▶ EXTRACTED INFORMATION

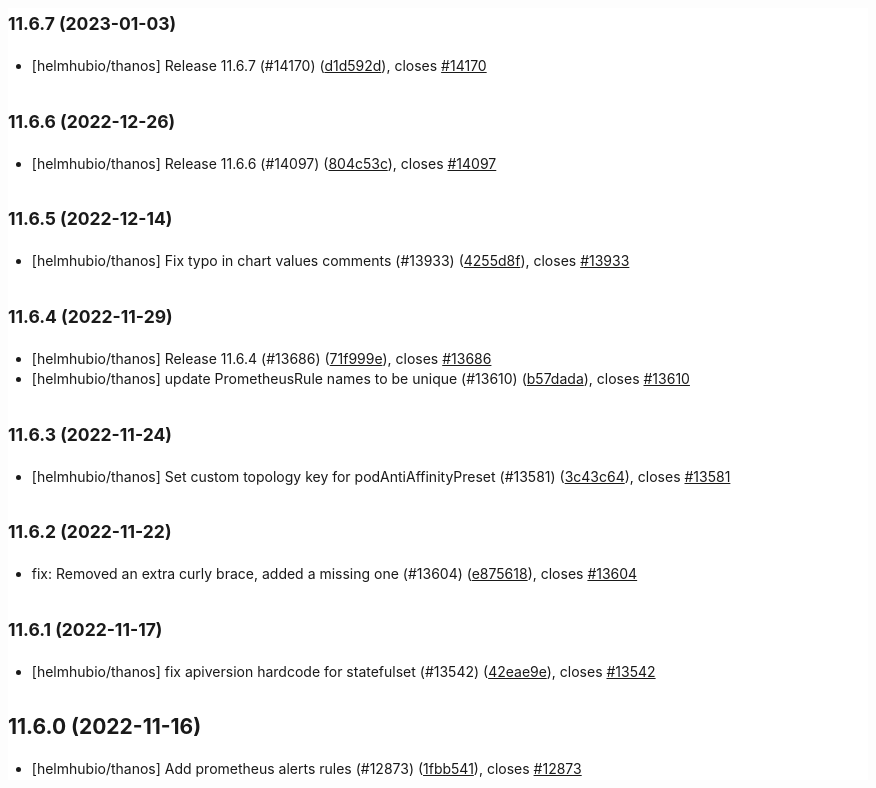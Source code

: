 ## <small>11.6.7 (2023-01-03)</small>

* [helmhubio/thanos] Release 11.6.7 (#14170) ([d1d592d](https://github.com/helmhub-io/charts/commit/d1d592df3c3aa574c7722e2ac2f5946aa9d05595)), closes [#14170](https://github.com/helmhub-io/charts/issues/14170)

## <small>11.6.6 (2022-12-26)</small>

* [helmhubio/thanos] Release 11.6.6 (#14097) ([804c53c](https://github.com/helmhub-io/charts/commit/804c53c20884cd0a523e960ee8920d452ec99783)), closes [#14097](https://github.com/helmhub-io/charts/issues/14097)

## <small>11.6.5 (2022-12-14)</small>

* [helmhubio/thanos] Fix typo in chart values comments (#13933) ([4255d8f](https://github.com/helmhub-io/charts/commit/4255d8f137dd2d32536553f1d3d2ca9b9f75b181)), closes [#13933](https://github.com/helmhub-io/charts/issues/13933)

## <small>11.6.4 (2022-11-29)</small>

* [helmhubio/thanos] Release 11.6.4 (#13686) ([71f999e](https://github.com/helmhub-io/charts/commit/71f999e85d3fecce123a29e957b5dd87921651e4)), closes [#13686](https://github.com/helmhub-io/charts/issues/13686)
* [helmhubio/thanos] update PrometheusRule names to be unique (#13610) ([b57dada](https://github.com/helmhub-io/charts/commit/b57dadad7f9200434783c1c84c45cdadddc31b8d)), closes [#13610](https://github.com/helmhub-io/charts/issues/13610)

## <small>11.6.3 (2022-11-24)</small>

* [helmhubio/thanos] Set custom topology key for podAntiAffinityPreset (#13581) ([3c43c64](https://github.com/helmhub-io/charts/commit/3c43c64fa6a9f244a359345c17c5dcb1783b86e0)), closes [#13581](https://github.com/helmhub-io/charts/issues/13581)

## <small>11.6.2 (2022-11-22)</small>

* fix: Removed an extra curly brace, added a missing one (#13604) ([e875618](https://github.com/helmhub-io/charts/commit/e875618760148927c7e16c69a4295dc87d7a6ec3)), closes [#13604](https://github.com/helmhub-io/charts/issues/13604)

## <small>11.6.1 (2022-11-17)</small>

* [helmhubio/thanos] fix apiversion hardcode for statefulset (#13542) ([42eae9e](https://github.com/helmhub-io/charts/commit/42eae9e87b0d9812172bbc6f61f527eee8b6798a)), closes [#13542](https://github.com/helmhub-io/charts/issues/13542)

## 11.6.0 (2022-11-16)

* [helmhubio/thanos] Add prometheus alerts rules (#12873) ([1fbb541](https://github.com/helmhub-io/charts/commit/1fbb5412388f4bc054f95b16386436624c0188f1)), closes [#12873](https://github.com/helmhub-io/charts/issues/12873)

▶ YOUR GOAL
Go through the material and say how many lines include "small". The number alone will do.

▶ YOUR RESPONSE
7